Spouse versus THE PAN

  

It began, as so many things do, at Christmas. A cheese-soaked lull between brunch and dinner, early… but not too early for drinks.

(Never too early for drinks.)

Spouse and I exchanged presents with my family, and he received a shiny, fancy, ceramic-coated frying pan. (To ground this for those who may be confused: In our relationship, he’s the cook.)

Spouse is very excited.

But, it is a new pan, and he decides to treasure its unused state for a time - this is called seasoning, right? Finally February arrives and with it, a long weekend in BC Canada. Family Day. This is the perfect time to use the shiny pan, and its first culinary task shall be making an omelette.

This will not be any omelette, he says, this will be ONE OMELETTE TO RULE THEM ALL.

Soon the happy cackling of a new pan user and the cracking of eggs fill the air. I am in the next room, frantically typing away at the sci fi novella I was supposed to have finished in January. So I’m occupied, with coffee in hand, and fully prepared to let Spouse revel in his new-pan-ness without interruption. But eventually I realize it has gone rather quiet in the kitchen, and yet, I still do not have breakfast.

I glance at the doorway, seeking signs of movement.

Nothing.

“Hey, hun,” I call out. “Everything okay?”

“Yeah, yeah.”

I shrug and return to my manuscript and glare at a particularly unruly sentence. I will fix it, I will… I pause. Head tilting, I look back at the kitchen. I know that ‘yeah.’

My eyes narrow. “When will breakfast be ready?”

<Inarticulate grumble from kitchen.>

<Large bang.>

Now, you must understand, my husband comes from loud humans.

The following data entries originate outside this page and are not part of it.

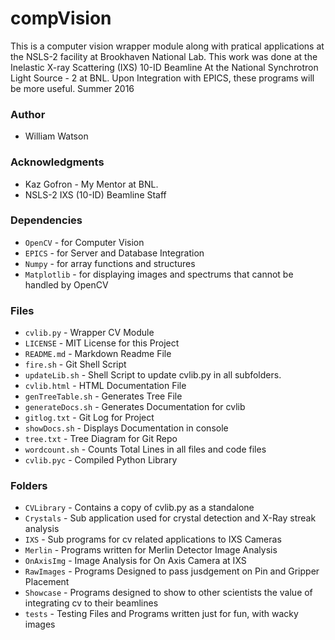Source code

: # compVision
This is a computer vision wrapper module along with pratical applications at the NSLS-2 facility at Brookhaven National Lab.
This work was done at the Inelastic X-ray Scattering (IXS) 10-ID Beamline At the National Synchrotron Light Source - 2 at BNL. Upon Integration with EPICS, these programs will be more useful.
Summer 2016

### Author ###
* William Watson

### Acknowledgments ###
* Kaz Gofron - My Mentor at BNL. 
* NSLS-2 IXS (10-ID) Beamline Staff

### Dependencies ###
* `OpenCV` - for Computer Vision
* `EPICS` - for Server and Database Integration
* `Numpy` - for array functions and structures
* `Matplotlib` - for displaying images and spectrums that cannot be handled by OpenCV

### Files ###
* `cvlib.py` - Wrapper CV Module
* `LICENSE` - MIT License for this Project
* `README.md` - Markdown Readme File
* `fire.sh` - Git Shell Script
* `updateLib.sh` - Shell Script to update cvlib.py in all subfolders.
* `cvlib.html` - HTML Documentation File
* `genTreeTable.sh` - Generates Tree File
* `generateDocs.sh` - Generates Documentation for cvlib
* `gitlog.txt` - Git Log for Project
* `showDocs.sh` - Displays Documentation in console
* `tree.txt` - Tree Diagram for Git Repo
* `wordcount.sh` - Counts Total Lines in all files and code files
* `cvlib.pyc` - Compiled Python Library

### Folders ###
* `CVLibrary` - Contains a copy of cvlib.py as a standalone
* `Crystals` - Sub application used for crystal detection and X-Ray streak analysis
* `IXS` - Sub programs for cv related applications to IXS Cameras
* `Merlin` - Programs written for Merlin Detector Image Analysis
* `OnAxisImg` - Image Analysis for On Axis Camera at IXS
* `RawImages` - Programs Designed to pass jusdgement on Pin and Gripper Placement
* `Showcase` - Programs designed to show to other scientists the value of integrating cv to their beamlines
* `tests` - Testing Files and Programs written just for fun, with wacky images
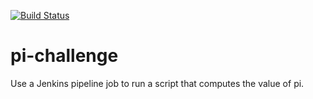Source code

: [![Build Status](http://ec2-18-144-98-0.us-west-1.compute.amazonaws.com/buildStatus/icon?job=pi-challenge)](http://ec2-18-144-98-0.us-west-1.compute.amazonaws.com/job/pi-challenge/)

# pi-challenge
Use a Jenkins pipeline job to run a script that computes the value of pi.
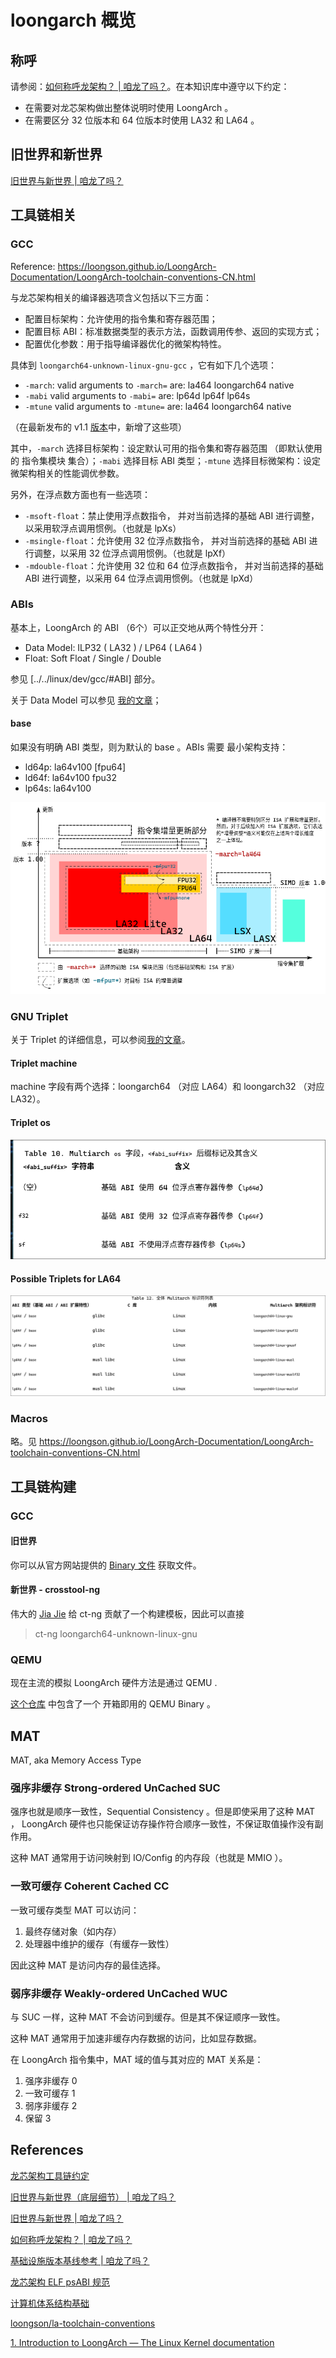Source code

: # loongarch 概览

## 称呼

请参阅：[如何称呼龙架构？ | 咱龙了吗？](https://areweloongyet.com/docs/loong-or-loongarch)。在本知识库中遵守以下约定：

* 在需要对龙芯架构做出整体说明时使用 LoongArch 。
* 在需要区分 32 位版本和 64 位版本时使用 LA32 和 LA64 。

## 旧世界和新世界

[旧世界与新世界 |
咱龙了吗？](https://areweloongyet.com/docs/old-and-new-worlds)

## 工具链相关

### GCC

Reference: https://loongson.github.io/LoongArch-Documentation/LoongArch-toolchain-conventions-CN.html

与龙芯架构相关的编译器选项含义包括以下三方面：

* 配置目标架构：允许使用的指令集和寄存器范围；
* 配置目标 ABI：标准数据类型的表示方法，函数调用传参、返回的实现方式；
* 配置优化参数：用于指导编译器优化的微架构特性。

具体到 `loongarch64-unknown-linux-gnu-gcc` ，它有如下几个选项：

* `-march`: valid arguments to `-march=` are: la464 loongarch64 native
* `-mabi` valid arguments to `-mabi=` are: lp64d lp64f lp64s
* `-mtune` valid arguments to `-mtune=` are: la464 loongarch64 native

（在最新发布的 v1.1
[版本](https://github.com/loongson/la-toolchain-conventions?tab=readme-ov-file#list)中，新增了这些项）

其中，`-march` 选择目标架构：设定默认可用的指令集和寄存器范围 （即默认使用的
指令集模块 集合）；`-mabi` 选择目标 ABI 类型；`-mtune` 选择目标微架构：设定微架构相关的性能调优参数。

另外，在浮点数方面也有一些选项：

* `-msoft-float`：禁止使用浮点数指令， 并对当前选择的基础 ABI
  进行调整，以采用软浮点调用惯例。（也就是 lpXs）
* `-msingle-float`：允许使用 32 位浮点数指令， 并对当前选择的基础 ABI
  进行调整，以采用 32 位浮点调用惯例。（也就是 lpXf）
* `-mdouble-float`：允许使用 32 位和 64 位浮点数指令， 并对当前选择的基础 ABI
  进行调整，以采用 64 位浮点调用惯例。（也就是 lpXd）

### ABIs

基本上，LoongArch 的 ABI （6个）可以正交地从两个特性分开：

* Data Model: ILP32 ( LA32 ) / LP64 ( LA64 )
* Float: Soft Float / Single / Double

参见 [../../linux/dev/gcc/#ABI] 部分。

关于 Data Model 可以参见 [我的文章](../../linux/dev/gcc.md/#data-model)；

#### base

如果没有明确 ABI 类型，则为默认的 base 。ABIs 需要
最小架构支持：

* ld64p: la64v100 [fpu64]
* ld64f: la64v100 fpu32
* lp64s: la64v100

![F%i](img/loongarch-ISA-and-its-setting.png)

### GNU Triplet

关于 Triplet 的详细信息，可以参阅[我的文章](../../linux/dev/gcc.md/#target-triplet)。

#### Triplet machine

machine 字段有两个选择：loongarch64 （对应 LA64）和 loongarch32 （对应 LA32）。

#### Triplet os

![F%i](img/loongarch-triplet.png)

#### Possible Triplets for LA64

![F%i](img/loongarch64-all-triplets.png)

### Macros

略。见 https://loongson.github.io/LoongArch-Documentation/LoongArch-toolchain-conventions-CN.html

## 工具链构建

### GCC

#### 旧世界

你可以从官方网站提供的 [Binary
文件](http://www.loongnix.cn/zh/toolchain/GNU/) 获取文件。

#### 新世界 - crosstool-ng

伟大的 [Jia Jie](https://jia.je/) 给 ct-ng 贡献了一个构建模板，因此可以直接

> ct-ng loongarch64-unknown-linux-gnu

### QEMU

现在主流的模拟 LoongArch 硬件方法是通过 QEMU .

[这个仓库](https://github.com/foxsen/qemu-loongarch-runenv/) 中包含了一个
开箱即用的 QEMU Binary 。

## MAT

MAT, aka Memory Access Type

### 强序非缓存 Strong-ordered UnCached SUC

强序也就是顺序一致性，Sequential Consistency 。但是即使采用了这种 MAT ，
LoongArch 硬件也只能保证访存操作符合顺序一致性，不保证取值操作没有副作用。

这种 MAT 通常用于访问映射到 IO/Config 的内存段（也就是 MMIO ）。

### 一致可缓存 Coherent Cached CC

一致可缓存类型 MAT 可以访问：

1. 最终存储对象（如内存）
2. 处理器中维护的缓存（有缓存一致性）

因此这种 MAT 是访问内存的最佳选择。

### 弱序非缓存 Weakly-ordered UnCached WUC

与 SUC 一样，这种 MAT 不会访问到缓存。但是其不保证顺序一致性。

这种 MAT 通常用于加速非缓存内存数据的访问，比如显存数据。

在 LoongArch 指令集中，MAT 域的值与其对应的 MAT 关系是：

1. 强序非缓存 0
2. 一致可缓存 1
3. 弱序非缓存 2
4. 保留       3

## References

[龙芯架构工具链约定](https://loongson.github.io/LoongArch-Documentation/LoongArch-toolchain-conventions-CN.html)

[旧世界与新世界（底层细节） | 咱龙了吗？](https://areweloongyet.com/docs/world-compat-details/)

[旧世界与新世界 | 咱龙了吗？](https://areweloongyet.com/docs/old-and-new-worlds)

[如何称呼龙架构？ | 咱龙了吗？](https://areweloongyet.com/docs/loong-or-loongarch)

[基础设施版本基线参考 | 咱龙了吗？](https://areweloongyet.com/docs/baseline-reference)

[龙芯架构 ELF psABI 规范](https://loongson.github.io/LoongArch-Documentation/LoongArch-ELF-ABI-CN.html)

[计算机体系结构基础](https://foxsen.github.io/archbase/)

[loongson/la-toolchain-conventions](https://github.com/loongson/la-toolchain-conventions)

[1. Introduction to LoongArch — The Linux Kernel documentation](https://docs.kernel.org/arch/loongarch/introduction.html)
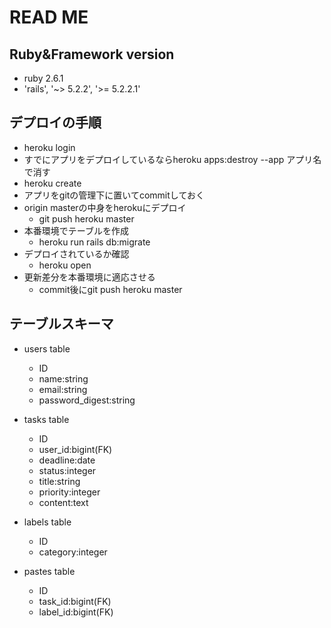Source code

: # READ ME  
## Ruby&Framework version  
- ruby 2.6.1
- 'rails', '~> 5.2.2', '>= 5.2.2.1'  
## デプロイの手順  
- heroku login
- すでにアプリをデプロイしているならheroku apps:destroy --app アプリ名で消す
- heroku create
- アプリをgitの管理下に置いてcommitしておく
- origin masterの中身をherokuにデプロイ
  - git push heroku master
- 本番環境でテーブルを作成
  - heroku run rails db:migrate
- デプロイされているか確認
  - heroku open
- 更新差分を本番環境に適応させる
  - commit後にgit push heroku master  
## テーブルスキーマ  
- users table
  - ID
  - name:string
  - email:string
  - password_digest:string  

- tasks table
  - ID
  - user_id:bigint(FK)
  - deadline:date
  - status:integer
  - title:string
  - priority:integer
  - content:text  

- labels table
  - ID
  - category:integer  

- pastes table
  - ID
  - task_id:bigint(FK)
  - label_id:bigint(FK)  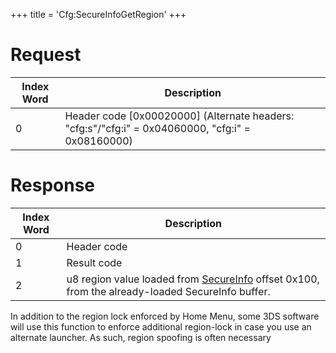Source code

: +++
title = 'Cfg:SecureInfoGetRegion'
+++

# Request

| Index Word | Description                                                                                        |
|------------|----------------------------------------------------------------------------------------------------|
| 0          | Header code \[0x00020000\] (Alternate headers: "cfg:s"/"cfg:i" = 0x04060000, "cfg:i" = 0x08160000) |

# Response

| Index Word | Description                                                                                                                           |
|------------|---------------------------------------------------------------------------------------------------------------------------------------|
| 0          | Header code                                                                                                                           |
| 1          | Result code                                                                                                                           |
| 2          | u8 region value loaded from [SecureInfo](Nandrw/sys/SecureInfo_A "wikilink") offset 0x100, from the already-loaded SecureInfo buffer. |

In addition to the region lock enforced by Home Menu, some 3DS software
will use this function to enforce additional region-lock in case you use
an alternate launcher. As such, region spoofing is often necessary
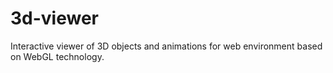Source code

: # 3d-viewer
Interactive viewer of 3D objects and animations for web environment based on WebGL technology.
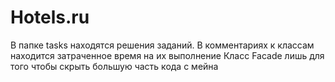 # Hotels.ru

В папке tasks находятся решения заданий. В комментариях к классам находится затраченное время на их выполнение
Класс Facade лишь для того чтобы скрыть большую часть кода с мейна
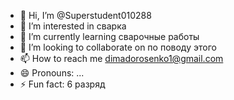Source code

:   - 👋 Hi, I’m @Superstudent010288
-  👀 I’m interested in сварка
- 🌱 I’m currently learning сварочные работы
- 💞️ I’m looking to collaborate on по поводу этого
- 📫 How to reach me dimadorosenko1@gmail.com
- 😄 Pronouns: ...
- ⚡ Fun fact: 6 разряд

<!---
Superstudent010288/Superstudent010288 is a ✨ special ✨ repository because its `README.md` (this file) appears on your GitHub profile.
You can click the Preview link to take a look at your changes.
--->
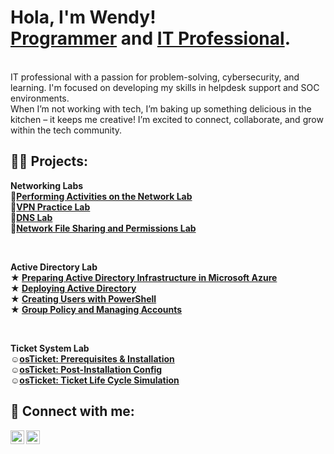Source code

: <h1>Hola, I'm Wendy! <br/><a href="https://github.com/gwendus">Programmer</a> and <a href="https://www.linkedin.com/in/wendy-reyes-rodriguez-36a491211/)/">IT Professional</a>.</h1>
<br />
IT professional with a passion for problem-solving, cybersecurity, and learning. I'm focused on developing my skills in helpdesk support and SOC environments. <br />
When I’m not working with tech, I’m baking up something delicious in the kitchen – it keeps me creative! I’m excited to connect, collaborate, and grow within the tech community.
<h2>👨‍💻 Projects:</h2>

<b>Networking Labs</a><br />
👥<a href="https://github.com/gwendus/NetworkTrafficLab/blob/main/README.md">Performing Activities on the Network Lab</a><br>
👥<a href="https://github.com/gwendus/VPNLab/blob/main/README.md">VPN Practice Lab</a><br>
👥<a href="https://github.com/gwendus/DNS-Lab/blob/main/README.md">DNS Lab</a><br>
👥<a href="https://github.com/gwendus/NFSPLab/blob/main/README.md">Network File Sharing and Permissions Lab</a><br>
 
<br />

Active Directory Lab <br>
 ★ <a href="https://github.com/gwendus/ADInfrastructureInAzure/blob/main/README.md">Preparing Active Directory Infrastructure in Microsoft Azure</a><br>
 ★ <a href="https://github.com/gwendus/DeployingAD/blob/main/README.md">Deploying Active Directory</a><br>
 ★ <a href="https://github.com/gwendus/CreatingUsersWithPowerSHell/blob/main/README.md">Creating Users with PowerShell</a><br>
 ★ <a href="https://github.com/gwendus/GroupPolicyandManagingAccounts/blob/main/README.md">Group Policy and Managing Accounts</a><br>
 
  
<br />

  <b>Ticket System Lab</a><br />
☺<a href="https://github.com/gwendus/osTicket-Setup/blob/main/README.md">osTicket: Prerequisites & Installation</a><br>
☺<a href="https://github.com/gwendus/post-installation-configuration">osTicket: Post-Installation Config</a><br>
☺<a href="https://github.com/gwendus/ticket-lifecycle">osTicket: Ticket Life Cycle Simulation</a><br>


<h2> 🤳 Connect with me:</h2>

[<img align="left" alt="GwendusLearning | YouTube" width="22px" src="https://cdn.jsdelivr.net/npm/simple-icons@v3/icons/youtube.svg" />][youtube]
[<img align="left" alt="Wendy Reyes Rodriguez | LinkedIn" width="22px" src="https://cdn.jsdelivr.net/npm/simple-icons@v3/icons/linkedin.svg" />][linkedin]


[youtube]: https://www.youtube.com/@Gwendus
[linkedin]: https://www.linkedin.com/in/wendy-reyes-rodriguez-36a491211/

<!--
**gwendus/gwendus** is a ✨ _special_ ✨ repository because its `README.md` (this file) appears on your GitHub profile.

Here are some ideas to get you started:

- 🔭 I’m currently working on ...
- 🌱 I’m currently learning ...
- 👯 I’m looking to collaborate on ...
- 🤔 I’m looking for help with ...
- 💬 Ask me about ...
- 📫 How to reach me: ...
- ⚡ Fun fact: ...
-->
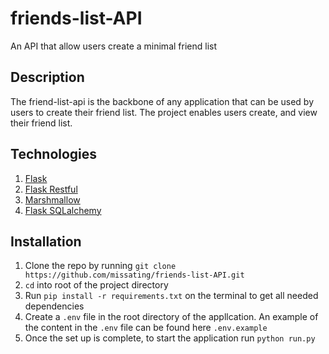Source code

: # friends-list-API

An API that allow users create a minimal friend list

## Description

The friend-list-api is the backbone of any application that can be used by users to create their friend list. The project enables users create, and view their friend list.

## Technologies 

1. [Flask](http://flask.pocoo.org/)
1. [Flask Restful](https://flask-restful.readthedocs.io/en/latest/)
1. [Marshmallow](https://marshmallow.readthedocs.io/en/3.0/)
1. [Flask SQLalchemy](https://flask-sqlalchemy.palletsprojects.com/en/2.x/)


## Installation

1. Clone the repo by running `git clone https://github.com/missating/friends-list-API.git`
3. `cd` into root of the project directory
4. Run `pip install -r requirements.txt` on the terminal to get all needed dependencies
5. Create a `.env` file in the root directory of the appllcation. An example of the content in the `.env` file can be found here `.env.example`
6. Once the set up is complete, to start the application run `python run.py`
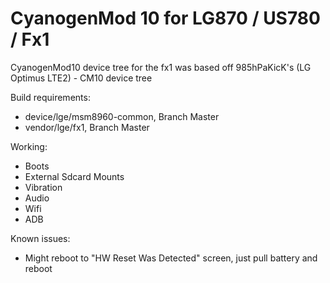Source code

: CyanogenMod 10 for LG870 / US780 / Fx1
=======================================

CyanogenMod10 device tree for the fx1 was based off 985hPaKicK's (LG Optimus LTE2) - CM10 device tree

Build requirements:
* device/lge/msm8960-common, Branch Master
* vendor/lge/fx1, Branch Master

Working:
* Boots
* External Sdcard Mounts
* Vibration
* Audio
* Wifi
* ADB

Known issues:
* Might reboot to "HW Reset Was Detected" screen, just pull battery and reboot

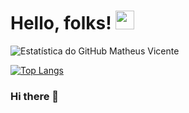 
# Hello, folks! <img src="https://raw.githubusercontent.com/MartinHeinz/MartinHeinz/master/wave.gif" width="30px">

![Estatística do GitHub Matheus Vicente](https://github-readme-stats.vercel.app/api?username=mattheusvicente&show_icons=true&theme=chartreuse-dark&locale=pt-br)

[![Top Langs](https://github-readme-stats.vercel.app/api/top-langs/?username=mattheusvicente&locale=pt-br)](https://github.com/mattheusvicente/github-readme-stats)



### Hi there 👋

<!--
**MattheusVicente/MattheusVicente** is a ✨ _special_ ✨ repository because its `README.md` (this file) appears on your GitHub profile.

Here are some ideas to get you started:

- 🔭 I’m currently working on ...
- 🌱 I’m currently learning ...
- 👯 I’m looking to collaborate on ...
- 🤔 I’m looking for help with ...
- 💬 Ask me about ...
- 📫 How to reach me: ...
- 😄 Pronouns: ...
- ⚡ Fun fact: ...
-->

His father is possibly the loudest human known to humankind. So I am used to bangs. However, I also know that long pauses between bangs is a form on non-verbal communication, usually taking the place of four-letter words.

I sigh. “I need to make toast, don’t I?”

After a long moment, Spouse says, “Yeah…”

(On an unrelated note, his patronus is Eeyore. Or a morose Elcor from Mass Effect).

Putting down my laptop, I walk into the kitchen. He is standing before the oven, staring at the pan. A sheen of sweat on his bald head and a maniacal gleam in his eyes.

<More inarticulate noises emerge, like a grizzly bear is wrestling with a horde of ill-tempered squirrels in his chest.>

Following his gaze, I look at the pan and notice there is a lid on the pan.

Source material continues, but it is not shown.